A Possibly Telling Request From The Court In The Virginia ObamaCare Lawsuits
The 4th Circuit has asked for supplemental briefs on an issue that could put a quick end to the lawsuits against the Affordable Care Act.
The ACA Litigation Blog reports that the three judge panel hearing the appeal of Virginia v. Sebelius and Liberty University v. Geithner has sent the following order to all the parties:
The court directs the parties to file supplemental briefs, not to exceed 10 pages, by the close of business on May 31, 2011 addressing the following questions:
1. When applicable, does the Anti-Injunction Act, 26 U.S.C. § 7421(a), deprive a federal court of subject-matter jurisdiction? See J.L. Enochs v. Williams Packing & Navigation Co., 370 U.S. 1, 5-8 (1962). If so, does it divest federal courts of jurisdiction in this case? See Bob Jones University v. Simon, 416 U.S. 725, 736-48 (1974).
2. Can a court determine that a challenged exaction qualifies as a “tax” for purposes of the Anti-Injunction Act without reaching the question of whether the exaction qualifies as a “tax” for purposes of Art. I, § 8, cl. 1? Compare Bailey v. George, 259 U.S. 16 (1922), with Bailey v. Drexel Furniture Co., 259 U.S. 20 (1922).
3. Assuming the Anti-Injunction Act does apply in this case, does a plaintiff have the ability to challenge the exaction provided by § 5000A in a refund suit or otherwise? See 26 U.S.C. § 7422(a); 28 U.S.C. §§ 1331, 1340, 1346.
Entered at the direction of Judge Motz with the concurrence of Judge Davis and Judge Wynn
All of this is directed at the question, which has not actually been accepted by any of the Courts that have heard it, that the individual mandate is actually a tax, and thus subject to the much less stringent requirements of the General Welfare Clause. The Anti-Injunction Act, usually called the Tax Anti-Injunction Act, becomes an issue because it essentially provides that a Federal Court has no jurisdiction to hear any case regarding the collection of a tax, even if it is brought by the person against whom the tax is assessed, unless one of the fourteen exceptions applies. The basic purpose of the law is to force someone who wants to challenge a tax assessment to actually pay the tax and then challenge it through the IRS’s administrative procedures.

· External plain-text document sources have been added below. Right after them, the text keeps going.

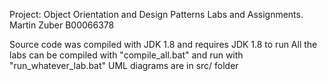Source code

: Project: Object Orientation and Design Patterns Labs and Assignments.
Martin Zuber B00066378

Source code was compiled with JDK 1.8 and requires JDK 1.8 to run
All the labs can be compiled with "compile_all.bat" and run with "run_whatever_lab.bat"
UML diagrams are in src/ folder
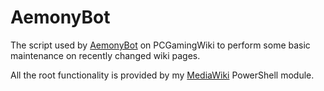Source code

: # AemonyBot

The script used by [AemonyBot](https://www.pcgamingwiki.com/wiki/User:AemonyBot) on PCGamingWiki to perform some basic maintenance on recently changed wiki pages.

All the root functionality is provided by my [MediaWiki](https://github.com/Aemony/MediaWiki) PowerShell module.
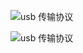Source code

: ![usb 传输协议](https://cloud.intro-iu.top:738/d/ThreeBody/ZeroHzzzzPic/202408210020583.png)

![usb 传输协议](https://cloud.intro-iu.top:738/d/ThreeBody/ZeroHzzzzPic/202408210023536.png)
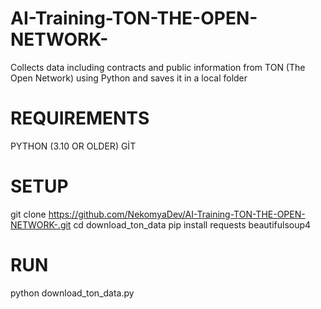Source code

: # AI-Training-TON-THE-OPEN-NETWORK-
Collects data including contracts and public information from TON (The Open Network) using Python and saves it in a local folder

# REQUIREMENTS 
PYTHON (3.10 OR OLDER)
GİT
# SETUP

git clone https://github.com/NekomyaDev/AI-Training-TON-THE-OPEN-NETWORK-.git
cd download_ton_data
pip install requests beautifulsoup4


# RUN 
python download_ton_data.py
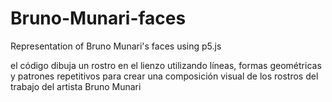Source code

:# Bruno-Munari-faces
Representation of Bruno Munari's faces using p5.js

el código dibuja un rostro en el lienzo utilizando líneas, formas geométricas y patrones repetitivos para crear una composición visual de los rostros del trabajo del artista Bruno Munari
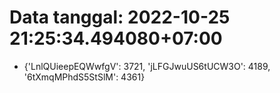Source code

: # Data tanggal: 2022-10-25 21:25:34.494080+07:00

* {'LnlQUieepEQWwfgV': 3721, 'jLFGJwuUS6tUCW3O': 4189, '6tXmqMPhdS5StSlM': 4361}
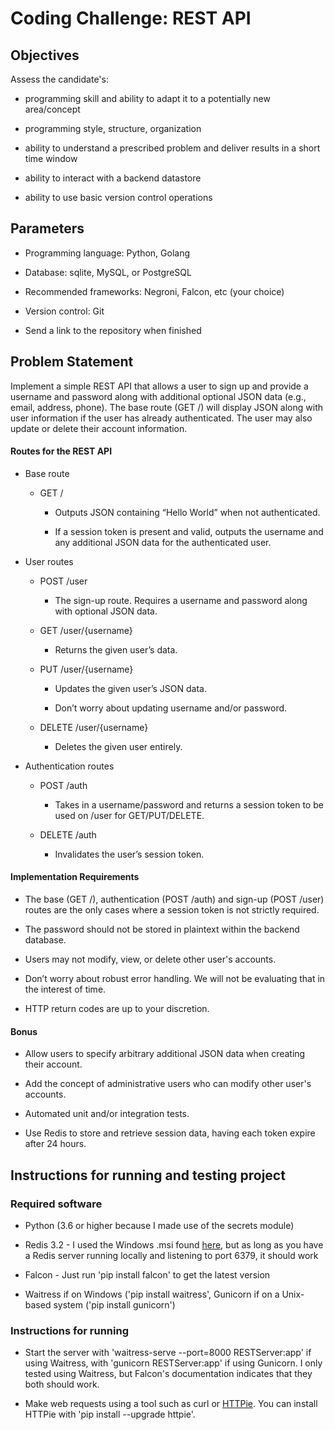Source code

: # Coding Challenge: REST API

## Objectives

Assess the candidate's:

- programming skill and ability to adapt it to a potentially new area/concept

- programming style, structure, organization

- ability to understand a prescribed problem and deliver results in a short time window

- ability to interact with a backend datastore

- ability to use basic version control operations

## Parameters

- Programming language: Python, Golang

- Database: sqlite, MySQL, or PostgreSQL

- Recommended frameworks: Negroni, Falcon, etc (your choice)

- Version control: Git

- Send a link to the repository when finished

## Problem Statement

Implement a simple REST API that allows a user to sign up and provide a username and password along with additional optional JSON data (e.g., email, address, phone). The base route (GET /) will display JSON along with user information if the user has already authenticated. The user may also update or delete their account information.

#### Routes for the REST API

- Base route

    - GET /

        - Outputs JSON containing “Hello World” when not authenticated.

        - If a session token is present and valid, outputs the username and any additional JSON data for the authenticated user.

- User routes

    - POST /user

        - The sign-up route. Requires a username and password along with optional JSON data.

    - GET /user/{username}

        - Returns the given user’s data.

    - PUT /user/{username}

        - Updates the given user’s JSON data.

        - Don’t worry about updating username and/or password.

    - DELETE /user/{username}

        - Deletes the given user entirely.

- Authentication routes

    - POST /auth

        - Takes in a username/password and returns a session token to be used on /user for GET/PUT/DELETE.

    - DELETE /auth

        - Invalidates the user’s session token.

#### Implementation Requirements

- The base (GET /), authentication (POST /auth) and sign-up (POST /user) routes are the only cases where a session token is not strictly required.

- The password should not be stored in plaintext within the backend database.

- Users may not modify, view, or delete other user's accounts.

- Don’t worry about robust error handling. We will not be evaluating that in the interest of time.

- HTTP return codes are up to your discretion.

#### Bonus

- Allow users to specify arbitrary additional JSON data when creating their account.

- Add the concept of administrative users who can modify other user's accounts.

- Automated unit and/or integration tests.

- Use Redis to store and retrieve session data, having each token expire after 24 hours.


## Instructions for running and testing project

### Required software

- Python (3.6 or higher because I made use of the secrets module)

- Redis 3.2 - I used the Windows .msi found [here](https://github.com/MicrosoftArchive/redis/releases), but as long as you have a Redis server running locally and listening to port 6379, it should work

- Falcon - Just run 'pip install falcon' to get the latest version

- Waitress if on Windows ('pip install waitress', Gunicorn if on a Unix-based system ('pip install gunicorn')

### Instructions for running

- Start the server with 'waitress-serve --port=8000 RESTServer:app' if using Waitress, with 'gunicorn RESTServer:app' if using Gunicorn. I only tested using Waitress, but Falcon's documentation indicates that they both should work.

- Make web requests using a tool such as curl or [HTTPie](https://github.com/jakubroztocil/httpie). You can install HTTPie with 'pip install --upgrade httpie'.


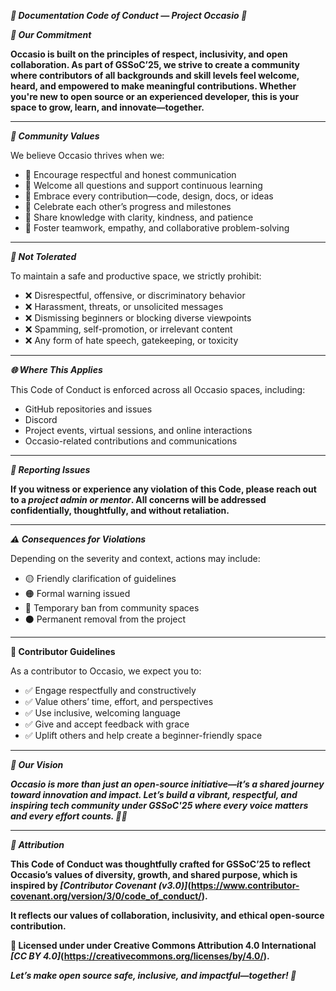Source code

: ***🌟 Documentation Code of Conduct — Project Occasio 🌟***

***💫 Our Commitment***

**Occasio is built on the principles of respect, inclusivity, and open collaboration. As part of GSSoC’25, we strive to create a community where contributors of all backgrounds and skill levels feel welcome, heard, and empowered to make meaningful contributions. Whether you're new to open source or an experienced developer, this is your space to grow, learn, and innovate—together.**

---

***🤝 Community Values***

We believe Occasio thrives when we:
- 💬 Encourage respectful and honest communication
- 🌱 Welcome all questions and support continuous learning
- 🔧 Embrace every contribution—code, design, docs, or ideas
- 🎉 Celebrate each other’s progress and milestones
- 🧠 Share knowledge with clarity, kindness, and patience
- 🤝 Foster teamwork, empathy, and collaborative problem-solving

---

***🚫 Not Tolerated***

To maintain a safe and productive space, we strictly prohibit:
- ❌ Disrespectful, offensive, or discriminatory behavior
- ❌ Harassment, threats, or unsolicited messages
- ❌ Dismissing beginners or blocking diverse viewpoints
- ❌ Spamming, self-promotion, or irrelevant content
- ❌ Any form of hate speech, gatekeeping, or toxicity

---

***🌐 Where This Applies***

This Code of Conduct is enforced across all Occasio spaces, including:
- GitHub repositories and issues
- Discord 
- Project events, virtual sessions, and online interactions
- Occasio-related contributions and communications

---

***🚨 Reporting Issues***

**If you witness or experience any violation of this Code, please reach out to a ***project admin or mentor***. All concerns will be addressed confidentially, thoughtfully, and without retaliation.**

---

***⚠️ Consequences for Violations***

Depending on the severity and context, actions may include:
- 🟡 Friendly clarification of guidelines
- 🟠 Formal warning issued
- 🔴 Temporary ban from community spaces
- ⚫ Permanent removal from the project

---

**📌 Contributor Guidelines**

As a contributor to Occasio, we expect you to:
- ✅ Engage respectfully and constructively
- ✅ Value others’ time, effort, and perspectives
- ✅ Use inclusive, welcoming language
- ✅ Give and accept feedback with grace
- ✅ Uplift others and help create a beginner-friendly space

---

***🌟 Our Vision***

***Occasio is more than just an open-source initiative—it’s a shared journey toward innovation and impact. Let’s build a vibrant, respectful, and inspiring tech community under GSSoC'25 where every voice matters and every effort counts. 🚀✨***

---

***📄 Attribution***

**This Code of Conduct was thoughtfully crafted for GSSoC’25 to reflect Occasio’s values of diversity, growth, and shared purpose, which is inspired by ***[Contributor Covenant (v3.0)]***(https://www.contributor-covenant.org/version/3/0/code_of_conduct/).**    

**It reflects our values of collaboration, inclusivity, and ethical open-source contribution.**

**📌 Licensed under under Creative Commons Attribution 4.0 International ***[CC BY 4.0]***(https://creativecommons.org/licenses/by/4.0/).**

***Let’s make open source safe, inclusive, and impactful—together! 💙***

This may indicate that the three judges in the 4th Circuit are looking for a way to rule on the mandate without directly ruling on the Commerce Clause issue. As I already noted when I wrote about the oral arguments, the judges also seemed to be focusing on the question of whether or not Virginia has legal standing to pursue a lawsuit in its case based solely on the fact that it passed a statute making insurance mandates illegal.
If the judges rule that the Anti-Injunction Act bars the suit until the tax has been paid, then that would mean that neither of these cases could proceed until after 2014 when the mandate (and associated penalties) go into effect. What will be interesting to see is whether either the Courts or the litigants in the other major cases, which are pending in the Sixth and Eleventh Circuits respectively, bring this issue up. Briefing is essentially completed in Thomas More Center v. Obama (the Sixth Circuit Case) and nearly complete in Florida v. HHS (the Eleventh Circuit Case). However, since the same Solicitor General has taken over oral argument in all three cases one would expect he would bring the issues raised in the 4th Circuit up in oral argument before the other panels. How they’ll react to it remains to be seen, however if they’re at all inclined to deal with these cases in a manner that essentially ends them for now this could be the way to do it.